Thursday, June 18, 2015

REFRAC: a toolbox to calculate X-ray refraction of matter

This Matlab toolbox calculates the refraction properties of a matter under X-ray radiation (energy range 0.03~30 KeV), such as dispersion, absorption parts of the index of refraction, the critical angle of total external reflection, attenuation length etc. It basically does the same thing as CXRO X-Ray Interactions With Matter. However, the advantage is that the toolbox does not require internet access, and you can directly use it in your Matlab script.

Caution: CXRO includes Compton scattering when calculating the absorption length, while Refrac does not. The difference becomes obvious for materials of light elements when energy is >10 Kev.

For example, the following script plots dispersion and absorption of SiO2 for X-ray energies between 0.1-10 KeV:

   >>x = 10.^linspace(log10(0.1), log10(10), 1000);           % list of X-ray energies (KeV)
   >>y = refrac('SiO2', x, 2.648);                                         % give chemical formula and mass density to calculate properties of SiO2
   >>loglog(x*1000, y.dispersion, x*1000, y.absorption);    % plot in eV



This standalone toolbox is included in GIXSGUI toolbox. However, you can download and run it separately. After downloading, remember to choose "Add with Subfolders" in Matlab "Set Path" to include the main and all subfolders to Matlab search path; otherwise, the toolbox will not work.

Download: xrayrefraction.zip

For more information about X-ray interactions with matter, go to NIST and LBL

For usage, in Matlab command window, type ">>help refrac".

refrac  Material property when interacting with x-rays.

     Usage: result = refrac(Chemical Formula,Energy,MassDensity)

     Input:
        1) Chemical formula. Can be either cell array (for multiple
           formulas) or single string. Formula is case sensitive (e.g. CO
           for Carbon Monoxide vs Co for Cobalt);
        2) Energy (0.03KeV~30KeV).
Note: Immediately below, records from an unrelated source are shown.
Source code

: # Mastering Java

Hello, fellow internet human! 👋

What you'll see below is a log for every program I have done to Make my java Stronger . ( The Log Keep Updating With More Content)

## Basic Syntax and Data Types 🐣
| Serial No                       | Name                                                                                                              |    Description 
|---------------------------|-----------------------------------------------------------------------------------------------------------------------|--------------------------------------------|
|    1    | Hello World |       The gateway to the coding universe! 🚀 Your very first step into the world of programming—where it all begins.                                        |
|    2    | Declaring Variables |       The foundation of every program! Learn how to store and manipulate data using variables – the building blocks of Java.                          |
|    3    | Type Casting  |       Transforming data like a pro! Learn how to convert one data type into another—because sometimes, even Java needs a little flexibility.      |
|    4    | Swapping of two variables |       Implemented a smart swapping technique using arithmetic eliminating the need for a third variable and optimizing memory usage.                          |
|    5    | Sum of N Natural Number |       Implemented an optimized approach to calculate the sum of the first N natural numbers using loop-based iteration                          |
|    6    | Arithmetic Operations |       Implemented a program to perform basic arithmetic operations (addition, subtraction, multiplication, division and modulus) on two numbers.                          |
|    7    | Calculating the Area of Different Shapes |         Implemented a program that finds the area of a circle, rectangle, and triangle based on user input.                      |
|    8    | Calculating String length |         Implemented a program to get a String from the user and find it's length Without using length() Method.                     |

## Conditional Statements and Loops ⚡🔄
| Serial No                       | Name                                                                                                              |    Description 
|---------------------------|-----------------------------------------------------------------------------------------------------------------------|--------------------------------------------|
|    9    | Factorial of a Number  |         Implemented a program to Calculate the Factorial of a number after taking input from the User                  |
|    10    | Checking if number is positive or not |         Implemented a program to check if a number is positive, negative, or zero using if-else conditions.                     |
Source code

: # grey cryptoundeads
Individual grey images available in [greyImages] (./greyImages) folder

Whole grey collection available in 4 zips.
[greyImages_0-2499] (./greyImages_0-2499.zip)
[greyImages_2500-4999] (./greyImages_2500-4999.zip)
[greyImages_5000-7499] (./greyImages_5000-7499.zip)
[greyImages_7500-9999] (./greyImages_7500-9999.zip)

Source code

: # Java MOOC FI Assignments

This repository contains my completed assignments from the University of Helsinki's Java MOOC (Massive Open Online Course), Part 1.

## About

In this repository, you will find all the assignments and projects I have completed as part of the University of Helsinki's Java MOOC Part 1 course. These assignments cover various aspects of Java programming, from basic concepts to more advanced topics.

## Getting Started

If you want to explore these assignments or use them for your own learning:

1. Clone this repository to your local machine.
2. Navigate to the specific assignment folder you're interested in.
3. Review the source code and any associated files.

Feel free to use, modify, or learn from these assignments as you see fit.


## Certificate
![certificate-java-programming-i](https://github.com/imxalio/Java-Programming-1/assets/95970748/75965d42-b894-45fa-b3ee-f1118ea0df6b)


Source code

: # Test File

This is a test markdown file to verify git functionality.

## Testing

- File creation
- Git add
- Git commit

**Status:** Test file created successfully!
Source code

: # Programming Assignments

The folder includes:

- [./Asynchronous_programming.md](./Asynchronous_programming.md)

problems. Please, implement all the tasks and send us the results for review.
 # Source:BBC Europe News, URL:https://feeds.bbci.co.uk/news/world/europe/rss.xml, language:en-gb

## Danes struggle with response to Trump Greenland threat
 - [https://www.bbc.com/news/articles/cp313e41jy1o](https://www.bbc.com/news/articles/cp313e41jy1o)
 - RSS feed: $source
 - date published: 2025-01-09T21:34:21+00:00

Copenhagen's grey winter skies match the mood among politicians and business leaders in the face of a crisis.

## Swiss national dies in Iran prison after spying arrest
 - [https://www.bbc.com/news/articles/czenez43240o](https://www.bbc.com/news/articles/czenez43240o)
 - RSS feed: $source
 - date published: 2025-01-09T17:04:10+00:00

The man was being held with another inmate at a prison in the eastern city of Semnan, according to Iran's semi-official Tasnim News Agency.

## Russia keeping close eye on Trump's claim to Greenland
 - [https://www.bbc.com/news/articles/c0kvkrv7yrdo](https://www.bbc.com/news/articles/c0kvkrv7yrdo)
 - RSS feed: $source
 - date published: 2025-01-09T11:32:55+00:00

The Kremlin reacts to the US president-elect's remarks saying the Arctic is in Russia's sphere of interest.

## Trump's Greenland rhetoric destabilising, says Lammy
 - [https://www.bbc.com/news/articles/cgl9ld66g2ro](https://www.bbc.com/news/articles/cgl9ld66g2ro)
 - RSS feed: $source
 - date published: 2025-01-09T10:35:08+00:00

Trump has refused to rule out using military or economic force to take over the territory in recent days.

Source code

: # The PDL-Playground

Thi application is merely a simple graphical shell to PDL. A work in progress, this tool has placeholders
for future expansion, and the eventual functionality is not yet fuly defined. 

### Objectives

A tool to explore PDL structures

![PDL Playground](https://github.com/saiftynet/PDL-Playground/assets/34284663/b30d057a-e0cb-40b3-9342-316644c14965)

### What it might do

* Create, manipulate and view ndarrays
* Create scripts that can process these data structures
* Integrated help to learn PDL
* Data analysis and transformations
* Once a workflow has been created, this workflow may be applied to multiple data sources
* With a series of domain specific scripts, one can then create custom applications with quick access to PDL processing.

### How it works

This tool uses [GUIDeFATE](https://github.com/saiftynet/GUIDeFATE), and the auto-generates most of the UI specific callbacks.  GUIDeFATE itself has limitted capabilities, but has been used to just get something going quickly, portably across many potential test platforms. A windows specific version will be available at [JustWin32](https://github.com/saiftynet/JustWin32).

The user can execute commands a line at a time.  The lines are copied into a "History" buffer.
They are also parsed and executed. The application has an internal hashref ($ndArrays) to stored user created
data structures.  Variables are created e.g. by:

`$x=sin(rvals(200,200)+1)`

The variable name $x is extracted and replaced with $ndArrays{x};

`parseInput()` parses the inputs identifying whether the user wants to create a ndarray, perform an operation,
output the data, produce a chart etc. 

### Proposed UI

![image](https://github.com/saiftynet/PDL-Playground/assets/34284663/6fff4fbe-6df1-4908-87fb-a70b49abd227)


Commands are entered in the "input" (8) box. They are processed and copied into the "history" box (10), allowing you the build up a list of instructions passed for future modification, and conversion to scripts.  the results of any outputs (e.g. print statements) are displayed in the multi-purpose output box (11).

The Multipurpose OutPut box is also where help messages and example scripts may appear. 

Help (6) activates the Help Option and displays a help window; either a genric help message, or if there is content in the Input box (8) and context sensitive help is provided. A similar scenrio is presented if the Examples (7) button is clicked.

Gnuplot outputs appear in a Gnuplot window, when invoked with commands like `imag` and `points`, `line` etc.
Can be single or list.
        3) List of mass densities (g/cm^3);
    
     Output: Can be either cell of structures (if input formular is cell
        array) or single structure (if input is single string) with the
        following elements:
        1) Chemical formula;
        2) Molecular weight;
        3) Number of electrons per molecule;
        4) Mass density (g/cm^3);
        5) Electron density (1/A^3);
        6) X-ray energy (KeV);
        7) Corresponding X-ray wavelength (A);
        8) Dispersion;
        9) Absorption;
        10) Critical angle (degree);
        11) Attenuation length (cm);
        12) Real part of scattering length density (SLD) (A^-2);
        13) Imaginary part of SLD (A^-2).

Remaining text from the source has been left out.